With everything Americans have dealt with since 2000, including market crashes, multiple wars and the housing crisis, it’s much more common now to see great candidates with big gaps in their resume. I’m talking about 12- to 36-month gaps that force candidates to explain what happened. This sort of interview can be very intimidating for a candidate who’s been passed over many times for the same reason, as they already feel vulnerable and a bit timid because of their circumstances.
The best way to address this issue in an interview is to be armed with information, confident, positive, to play to your strengths, and face the elephant in the room head on and up front.
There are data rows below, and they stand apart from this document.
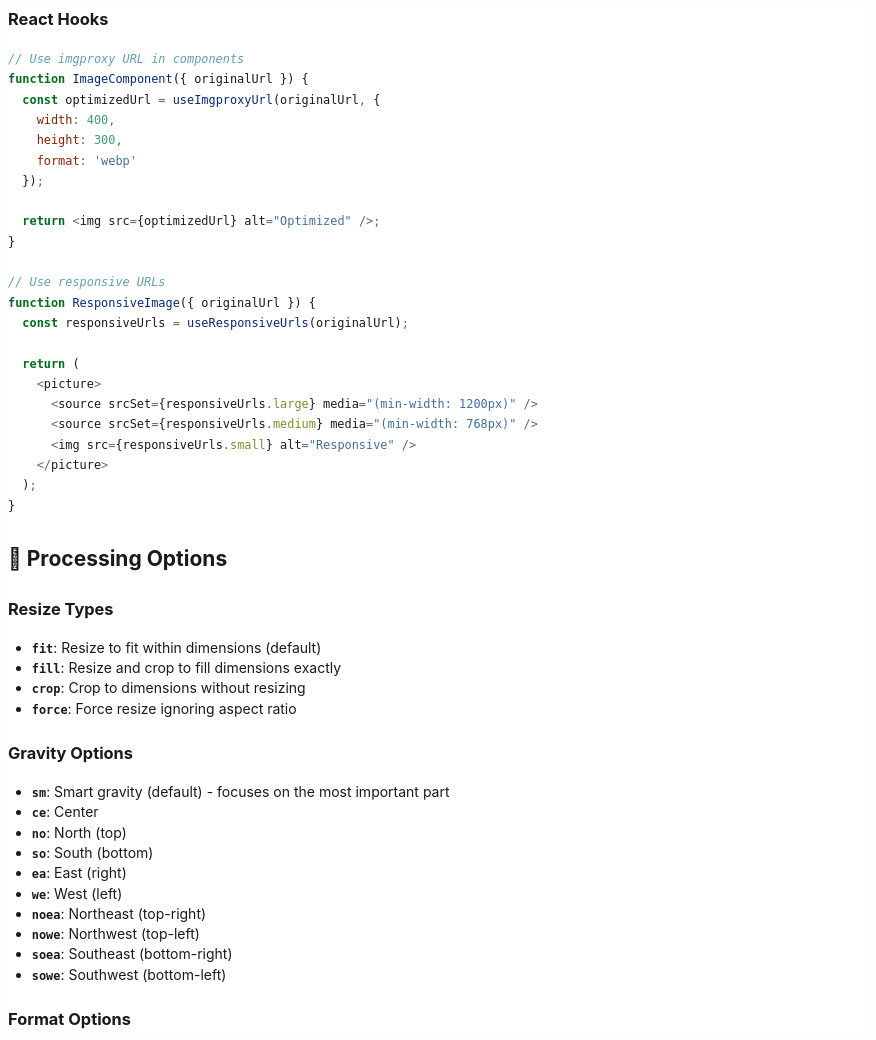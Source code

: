 ### React Hooks

```javascript
// Use imgproxy URL in components
function ImageComponent({ originalUrl }) {
  const optimizedUrl = useImgproxyUrl(originalUrl, {
    width: 400,
    height: 300,
    format: 'webp'
  });
  
  return <img src={optimizedUrl} alt="Optimized" />;
}

// Use responsive URLs
function ResponsiveImage({ originalUrl }) {
  const responsiveUrls = useResponsiveUrls(originalUrl);
  
  return (
    <picture>
      <source srcSet={responsiveUrls.large} media="(min-width: 1200px)" />
      <source srcSet={responsiveUrls.medium} media="(min-width: 768px)" />
      <img src={responsiveUrls.small} alt="Responsive" />
    </picture>
  );
}
```

## 🎨 Processing Options

### Resize Types

- **`fit`**: Resize to fit within dimensions (default)
- **`fill`**: Resize and crop to fill dimensions exactly
- **`crop`**: Crop to dimensions without resizing
- **`force`**: Force resize ignoring aspect ratio

### Gravity Options

- **`sm`**: Smart gravity (default) - focuses on the most important part
- **`ce`**: Center
- **`no`**: North (top)
- **`so`**: South (bottom)
- **`ea`**: East (right)
- **`we`**: West (left)
- **`noea`**: Northeast (top-right)
- **`nowe`**: Northwest (top-left)
- **`soea`**: Southeast (bottom-right)
- **`sowe`**: Southwest (bottom-left)

### Format Options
Our industry is changing so fast that to step aside for six to 24 months and completely disconnect from what’s happening can be a huge challenge for job seekers unless you are ready to quickly re-engage.
I recommend the following steps in explaining a hiatus and a big absence from the HCIT workforce:
Keep informed: It’s easy to sign up for free RSS feeds to get the content you need to understand the latest information in our industry. Every day (for years) I get multiple information pushed to me so I can stay abreast of current trends, big news, updates on CMS, new and exciting vendors, mergers, and the list goes on. Make sure you articulate how you’ve kept up with the HCIT industry during your interview.
Get re-connected: Reach out to former colleagues and schedule time to speak with them by phone. Tell them what you have been up to including your plans to re-enter the HCIT space.
- Get a paid subscription to LinkedIn and grow your network.
- Add 25 to 30 people a day
- Join LinkedIn groups that are relevant to HCIT that potential employers also belong to (you can join up to 50 groups)
- Send in-mails to targeted influencers that can help you and then follow up with them to schedule a call
- Have at least two meaningful conversations a day with people in your network
Prepare for interviews: This is probably the most difficult task for those returning from a hiatus as confidence levels are already low and rejection from previous interviews weighs heavily knowing you have to tell your story once again. Fear not. The best way to address the elephant in the room is preparation. Try these simple strategies to help you overcome the past and focus on the future:
• Develop a talk track around your situation and practice with family, friends or in front of a mirror until you sound natural and poised.
• Talk about what happened or how you were displaced up front and proactively.
• Talk about the WHY you are a great candidate and give the interviewer some examples of how you accomplished some of your best career successes
• Give examples to explain your value using short vignettes to engage them in the conversation.
• Make sure you are fully prepared and understand the details of everyone you will be meeting with, the organization and any of the latest news to demonstrate you’ve done your homework.
Follow-up: Make sure you send a quick note to everyone you interviewed with and briefly highlight at least one thing you discussed so they know you took the time to write a thoughtful note to them. Reiterate your interest in the role you are interested in and thank them for their time. All of this can be accomplished in a paragraph. Please no manifestos.
Be confident: This is key. Make sure you convey confidence in everyone you talk with and don’t get discouraged that you have to explain your hiatus over and over. Do it with a smile and bring the interview back on point with WHY you are the best candidate. Finally, maintain a positive attitude. Your attitude determines your altitude; it always has and always will.